• _Work instruction_:
Search the records for the word "values" and report each line that has it.

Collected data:

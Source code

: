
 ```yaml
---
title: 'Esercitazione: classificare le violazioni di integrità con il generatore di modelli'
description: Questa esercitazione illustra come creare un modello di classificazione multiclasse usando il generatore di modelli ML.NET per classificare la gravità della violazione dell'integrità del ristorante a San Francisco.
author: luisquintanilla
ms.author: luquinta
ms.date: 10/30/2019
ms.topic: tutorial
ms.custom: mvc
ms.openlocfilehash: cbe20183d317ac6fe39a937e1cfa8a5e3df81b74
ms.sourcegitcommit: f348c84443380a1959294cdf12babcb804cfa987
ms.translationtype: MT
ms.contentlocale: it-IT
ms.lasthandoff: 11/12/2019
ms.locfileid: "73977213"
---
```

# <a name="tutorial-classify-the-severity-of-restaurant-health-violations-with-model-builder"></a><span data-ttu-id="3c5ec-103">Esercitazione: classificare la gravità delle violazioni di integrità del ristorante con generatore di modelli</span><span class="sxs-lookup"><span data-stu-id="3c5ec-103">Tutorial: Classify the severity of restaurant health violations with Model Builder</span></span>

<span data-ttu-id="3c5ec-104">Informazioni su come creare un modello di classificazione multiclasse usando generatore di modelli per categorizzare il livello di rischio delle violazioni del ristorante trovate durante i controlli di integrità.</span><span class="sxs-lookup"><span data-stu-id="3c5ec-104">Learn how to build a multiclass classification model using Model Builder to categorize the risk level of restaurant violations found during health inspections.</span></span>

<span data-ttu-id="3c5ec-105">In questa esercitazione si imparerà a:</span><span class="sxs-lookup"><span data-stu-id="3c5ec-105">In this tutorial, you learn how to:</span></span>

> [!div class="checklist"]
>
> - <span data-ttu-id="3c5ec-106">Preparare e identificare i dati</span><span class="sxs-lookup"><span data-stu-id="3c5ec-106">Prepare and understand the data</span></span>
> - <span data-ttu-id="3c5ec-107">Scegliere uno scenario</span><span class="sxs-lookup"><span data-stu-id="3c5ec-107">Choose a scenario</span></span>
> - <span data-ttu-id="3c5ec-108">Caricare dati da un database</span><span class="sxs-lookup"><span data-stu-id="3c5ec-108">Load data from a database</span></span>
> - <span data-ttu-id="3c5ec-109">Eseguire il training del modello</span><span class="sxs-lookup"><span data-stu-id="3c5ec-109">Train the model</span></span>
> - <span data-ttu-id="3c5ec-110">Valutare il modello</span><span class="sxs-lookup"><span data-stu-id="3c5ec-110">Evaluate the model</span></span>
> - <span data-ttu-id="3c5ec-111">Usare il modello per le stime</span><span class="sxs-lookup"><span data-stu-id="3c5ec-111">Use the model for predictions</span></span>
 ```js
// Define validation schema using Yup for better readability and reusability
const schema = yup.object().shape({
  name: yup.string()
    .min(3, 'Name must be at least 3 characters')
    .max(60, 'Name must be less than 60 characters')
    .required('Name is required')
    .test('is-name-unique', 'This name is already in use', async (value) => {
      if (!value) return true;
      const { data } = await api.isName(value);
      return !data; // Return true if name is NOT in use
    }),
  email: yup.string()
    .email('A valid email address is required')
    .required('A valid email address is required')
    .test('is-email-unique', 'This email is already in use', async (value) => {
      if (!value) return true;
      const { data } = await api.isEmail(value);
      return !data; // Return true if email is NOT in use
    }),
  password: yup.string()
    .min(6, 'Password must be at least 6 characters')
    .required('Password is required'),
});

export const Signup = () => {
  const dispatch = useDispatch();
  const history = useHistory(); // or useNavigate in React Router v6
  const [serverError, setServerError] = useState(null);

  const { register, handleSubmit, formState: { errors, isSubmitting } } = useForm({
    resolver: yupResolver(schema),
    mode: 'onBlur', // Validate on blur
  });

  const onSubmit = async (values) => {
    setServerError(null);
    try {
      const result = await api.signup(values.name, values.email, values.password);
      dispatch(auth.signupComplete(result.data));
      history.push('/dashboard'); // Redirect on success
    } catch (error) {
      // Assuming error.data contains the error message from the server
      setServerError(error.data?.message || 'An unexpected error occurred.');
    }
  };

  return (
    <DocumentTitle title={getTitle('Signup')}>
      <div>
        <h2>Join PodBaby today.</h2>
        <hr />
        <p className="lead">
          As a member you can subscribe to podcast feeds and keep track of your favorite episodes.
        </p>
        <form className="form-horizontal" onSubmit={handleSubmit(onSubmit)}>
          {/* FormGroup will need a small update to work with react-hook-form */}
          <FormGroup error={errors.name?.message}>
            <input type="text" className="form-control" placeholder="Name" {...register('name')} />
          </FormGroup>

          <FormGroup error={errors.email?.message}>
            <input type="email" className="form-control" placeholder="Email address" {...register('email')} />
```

• _Written solution_:
  const onSubmit = async (values) => {
      const result = await api.signup(values.name, values.email, values.password);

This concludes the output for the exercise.